* What you need to do: In your copy, repeat each record exactly and include no pictures.

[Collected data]
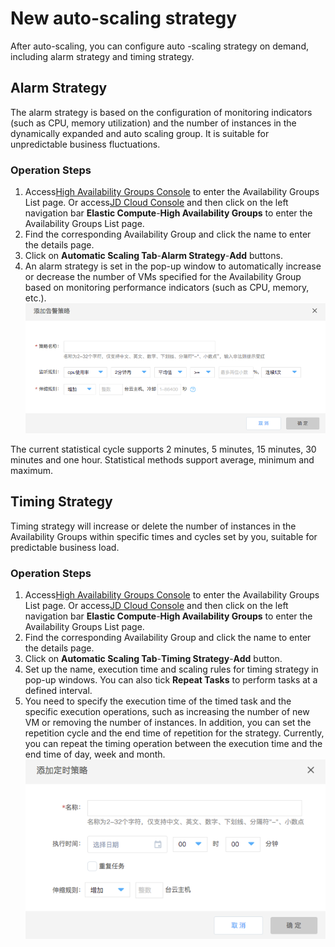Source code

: # New auto-scaling strategy

After auto-scaling, you can configure auto -scaling strategy on demand, including alarm strategy and timing strategy.

## Alarm Strategy

The alarm strategy is based on the configuration of monitoring indicators (such as CPU, memory utilization) and the number of instances in the dynamically expanded and auto scaling group. It is suitable for unpredictable business fluctuations.

### Operation Steps

1. Access[High Availability Groups Console](https://cns-console.jdcloud.com/availabilitygroup/list) to enter the Availability Groups List page. Or access[JD Cloud Console](https://console.jdcloud.com) and then click on the left navigation bar **Elastic Compute**-**High Availability Groups** to enter the Availability Groups List page. 
2. Find the corresponding Availability Group and click the name to enter the details page.
3. Click on **Automatic Scaling Tab**-**Alarm Strategy**-**Add** buttons.
4. An alarm strategy is set in the pop-up window to automatically increase or decrease the number of VMs specified for the Availability Group based on monitoring performance indicators (such as CPU, memory, etc.).	
![](../../../../../image/ag/addstrategy1.png)

The current statistical cycle supports 2 minutes, 5 minutes, 15 minutes, 30 minutes and one hour. Statistical methods support average, minimum and maximum.

## Timing Strategy

Timing strategy will increase or delete the number of instances in the Availability Groups within specific times and cycles set by you, suitable for predictable business load.
		
### Operation Steps

1. Access[High Availability Groups Console](https://cns-console.jdcloud.com/availabilitygroup/list) to enter the Availability Groups List page. Or access[JD Cloud Console](https://console.jdcloud.com) and then click on the left navigation bar **Elastic Compute**-**High Availability Groups** to enter the Availability Groups List page. 
2. Find the corresponding Availability Group and click the name to enter the details page.
3. Click on **Automatic Scaling Tab**-**Timing Strategy**-**Add** button.
4. Set up the name, execution time and scaling rules for timing strategy in pop-up windows. You can also tick **Repeat Tasks** to perform tasks at a defined interval.	
5. You need to specify the execution time of the timed task and the specific execution operations, such as increasing the number of new VM or removing the number of instances. In addition, you can set the repetition cycle and the end time of repetition for the strategy. Currently, you can repeat the timing operation between the execution time and the end time of day, week and month.
![](../../../../../image/ag/addstrategy2.png)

* Task answer:
Source code

: # New auto-scaling strategy

After auto-scaling, you can configure auto -scaling strategy on demand, including alarm strategy and timing strategy.

## Alarm Strategy

The alarm strategy is based on the configuration of monitoring indicators (such as CPU, memory utilization) and the number of instances in the dynamically expanded and auto scaling group. It is suitable for unpredictable business fluctuations.

### Operation Steps

1. Access[High Availability Groups Console](https://cns-console.jdcloud.com/availabilitygroup/list) to enter the Availability Groups List page. Or access[JD Cloud Console](https://console.jdcloud.com) and then click on the left navigation bar **Elastic Compute**-**High Availability Groups** to enter the Availability Groups List page. 
2. Find the corresponding Availability Group and click the name to enter the details page.
3. Click on **Automatic Scaling Tab**-**Alarm Strategy**-**Add** buttons.
4. An alarm strategy is set in the pop-up window to automatically increase or decrease the number of VMs specified for the Availability Group based on monitoring performance indicators (such as CPU, memory, etc.).	
![](../../../../../image/ag/addstrategy1.png)

The current statistical cycle supports 2 minutes, 5 minutes, 15 minutes, 30 minutes and one hour. Statistical methods support average, minimum and maximum.

## Timing Strategy

Timing strategy will increase or delete the number of instances in the Availability Groups within specific times and cycles set by you, suitable for predictable business load.
		
### Operation Steps

1. Access[High Availability Groups Console](https://cns-console.jdcloud.com/availabilitygroup/list) to enter the Availability Groups List page. Or access[JD Cloud Console](https://console.jdcloud.com) and then click on the left navigation bar **Elastic Compute**-**High Availability Groups** to enter the Availability Groups List page. 
2. Find the corresponding Availability Group and click the name to enter the details page.
3. Click on **Automatic Scaling Tab**-**Timing Strategy**-**Add** button.
4. Set up the name, execution time and scaling rules for timing strategy in pop-up windows. You can also tick **Repeat Tasks** to perform tasks at a defined interval.	
5. You need to specify the execution time of the timed task and the specific execution operations, such as increasing the number of new VM or removing the number of instances. In addition, you can set the repetition cycle and the end time of repetition for the strategy. Currently, you can repeat the timing operation between the execution time and the end time of day, week and month.
![](../../../../../image/ag/addstrategy2.png)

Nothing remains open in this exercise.